“Trattato nel quale, sotto la persona d’un vecchio idiota ammaestrante un suo giovanetto, si ragiona de’ modi che si debbono o tenere o schifare nella comune conversazione, cognominato Galateo ovvero de’ costumi.” Questo è il titolo completo del famosissimo manuale sulle buone maniere scritto (probabilmente dopo il 1551, ma pubblicato postumo nel 1558) da Monsignor Della Casa, letterato e scrittore di origine fiorentina nonché esteta, amante della vita mondana e del cerimoniale.

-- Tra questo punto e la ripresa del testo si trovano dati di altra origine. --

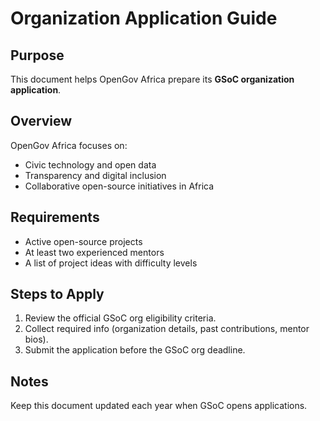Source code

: # Organization Application Guide

## Purpose
This document helps OpenGov Africa prepare its **GSoC organization application**.

## Overview
OpenGov Africa focuses on:
- Civic technology and open data
- Transparency and digital inclusion
- Collaborative open-source initiatives in Africa

## Requirements
- Active open-source projects
- At least two experienced mentors
- A list of project ideas with difficulty levels

## Steps to Apply
1. Review the official GSoC org eligibility criteria.
2. Collect required info (organization details, past contributions, mentor bios).
3. Submit the application before the GSoC org deadline.

## Notes
Keep this document updated each year when GSoC opens applications.
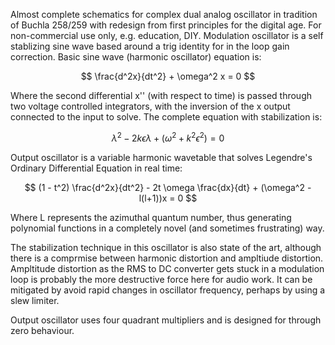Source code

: Almost complete schematics for complex dual analog oscillator in tradition of Buchla 258/259 with redesign from first principles for the digital age. For non-commercial use only, e.g. education, DIY.
Modulation oscillator is a self stablizing sine wave based around a trig identity for in the loop gain correction. Basic sine wave (harmonic oscillator) equation is:

$$
\frac{d^2x}{dt^2} + \omega^2 x = 0
$$

Where the second differential x'' (with respect to time) is passed through two voltage controlled integrators, with the inversion of the x output connected to the input to solve. The complete equation with stabilization is:

$$ \lambda^2 - 2k \epsilon \lambda + (\omega^2 + k^2 \epsilon^2) = 0 $$


Output oscillator is a variable harmonic wavetable that solves Legendre's Ordinary Differential Equation in real time:

$$
(1 - t^2) \frac{d^2x}{dt^2} - 2t \omega \frac{dx}{dt} + (\omega^2 - l(l+1))x = 0
$$

Where L represents the azimuthal quantum number, thus generating polynomial functions in a completely novel (and sometimes frustrating) way.

The stabilization technique in this oscillator is also state of the art, although there is a comprmise between harmonic distortion and ampltiude distortion. Ampltitude distortion as the RMS to DC converter gets stuck in a modulation loop is probably the more destructive force here for audio work. It can be mitigated by avoid rapid changes in oscillator frequency, perhaps by using a slew limiter.

Output oscillator uses four quadrant multipliers and is designed for through zero behaviour.
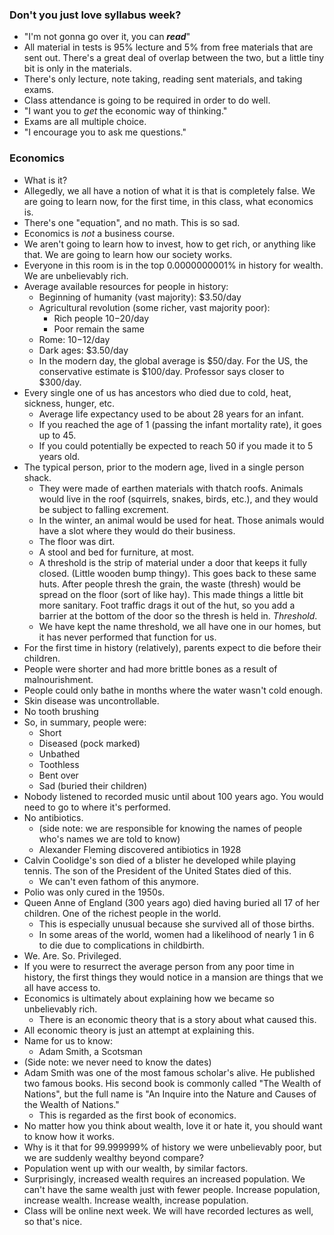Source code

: ### Don't you just love syllabus week?
- "I'm not gonna go over it, you can ***read***"
- All material in tests is 95% lecture and 5% from free materials that are sent out. There's a great deal of overlap between the two, but a little tiny bit is only in the materials.
- There's only lecture, note taking, reading sent materials, and taking exams. 
- Class attendance is going to be required in order to do well.
- "I want you to *get* the economic way of thinking."
- Exams are all multiple choice.
- "I encourage you to ask me questions."

### Economics
- What is it?
- Allegedly, we all have a notion of what it is that is completely false. We are going to learn now, for the first time, in this class, what economics is.
- There's one "equation", and no math. This is so sad.
- Economics is *not* a business course.
- We aren't going to learn how to invest, how to get rich, or anything like that. We are going to learn how our society works.
- Everyone in this room is in the top 0.0000000001% in history for wealth. We are unbelievably rich.
- Average available resources for people in history:
	- Beginning of humanity (vast majority): $3.50/day
	- Agricultural revolution (some richer, vast majority poor): 
		- Rich people $10-$20/day
		- Poor remain the same
	- Rome: $10-$12/day
	- Dark ages: $3.50/day
	- In the modern day, the global average is $50/day. For the US, the conservative estimate is $100/day. Professor says closer to $300/day.
- Every single one of us has ancestors who died due to cold, heat, sickness, hunger, etc.
	- Average life expectancy used to be about 28 years for an infant. 
	- If you reached the age of 1 (passing the infant mortality rate), it goes up to 45. 
	- If you could potentially be expected to reach 50 if you made it to 5 years old.
- The typical person, prior to the modern age, lived in a single person shack. 
	- They were made of earthen materials with thatch roofs. Animals would live in the roof (squirrels, snakes, birds, etc.), and they would be subject to falling excrement.
	- In the winter, an animal would be used for heat. Those animals would have a slot where they would do their business.
	- The floor was dirt.
	- A stool and bed for furniture, at most.
	- A threshold is the strip of material under a door that keeps it fully closed. (Little wooden bump thingy). This goes back to these same huts. After people thresh the grain, the waste (thresh) would be spread on the floor (sort of like hay). This made things a little bit more sanitary. Foot traffic drags it out of the hut, so you add a barrier at the bottom of the door so the thresh is held in. *Threshold*.
	- We have kept the name threshold, we all have one in our homes, but it has never performed that function for us.
- For the first time in history (relatively), parents expect to die before their children.
- People were shorter and had more brittle bones as a result of malnourishment. 
- People could only bathe in months where the water wasn't cold enough.
- Skin disease was uncontrollable.
- No tooth brushing
- So, in summary, people were:
	- Short
	- Diseased (pock marked)
	- Unbathed
	- Toothless
	- Bent over
	- Sad (buried their children)
- Nobody listened to recorded music until about 100 years ago. You would need to go to where it's performed.
- No antibiotics. 
	- (side note: we are responsible for knowing the names of people who's names we are told to know)
	- Alexander Fleming discovered antibiotics in 1928
- Calvin Coolidge's son died of a blister he developed while playing tennis. The son of the President of the United States died of this.
	- We can't even fathom of this anymore.
- Polio was only cured in the 1950s. 
- Queen Anne of England (300 years ago) died having buried all 17 of her children. One of the richest people in the world.
	- This is especially unusual because she survived all of those births.
	- In some areas of the world, women had a likelihood of nearly 1 in 6 to die due to complications in childbirth.
- We. Are. So. Privileged.
- If you were to resurrect the average person from any poor time in history, the first things they would notice in a mansion are things that we all have access to.
- Economics is ultimately about explaining how we became so unbelievably rich.
	- There is an economic theory that is a story about what caused this.
- All economic theory is just an attempt at explaining this.
- Name for us to know:
	- Adam Smith, a Scotsman
- (Side note: we never need to know the dates)
- Adam Smith was one of the most famous scholar's alive. He published two famous books. His second book is commonly called "The Wealth of Nations", but the full name is "An Inquire into the Nature and Causes of the Wealth of Nations."
	- This is regarded as the first book of economics.
- No matter how you think about wealth, love it or hate it, you should want to know how it works.
- Why is it that for 99.999999% of history we were unbelievably poor, but we are suddenly wealthy beyond compare?
- Population went up with our wealth, by similar factors.
- Surprisingly, increased wealth requires an increased population. We can't have the same wealth just with fewer people. Increase population, increase wealth. Increase wealth, increase population.
- Class will be online next week. We will have recorded lectures as well, so that's nice.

Dopo gli studi umanistici, l’intellettuale optò per la carriera ecclesiastica, nota allora per garantire un agiato stile di vita, fino a diventare Arcivescovo di Benevento nel 1544 e, nel medesimo anno, nunzio apostolico a Venezia.

In laguna il religioso trovò il palco ideale per le sue aspirazioni: un palazzetto sul Canal Grande che divenne il luogo d’incontro della migliore nobiltà cittadina, insieme ad artisti, poeti e letterati.

Qui redasse numerosi versi e trattati tra cui due orazioni in volgare dirette alla Repubblica di Venezia e a Carlo V, oltre al trattatello in latino ciceroniano “Quaestio lepidissima” dove si interrogava sul valore del matrimonio.

Già messo in cattiva luce per la protezione data al fuggiasco Lorenzino de’ Medici nel 1544, il Monsignore non ricevette mai la porpora cardinalizia e, con la morte del suo protettore Alessandro Farnese e l’elezione di Papa Giulio III, cadde in disgrazia e si ritirò quindi a Nervesa della Battaglia presso l’Abbazia benedettina di Sant’Eustachio, alle pendici del Montello. Oggi ne rimangono solo fatiscenti ruderi, perché è qui che, con grande probabilità, il dotto Giovanni Della Casa scrisse il testo che gli diede la popolarità e che rimase un caposaldo nella letteratura del bon ton.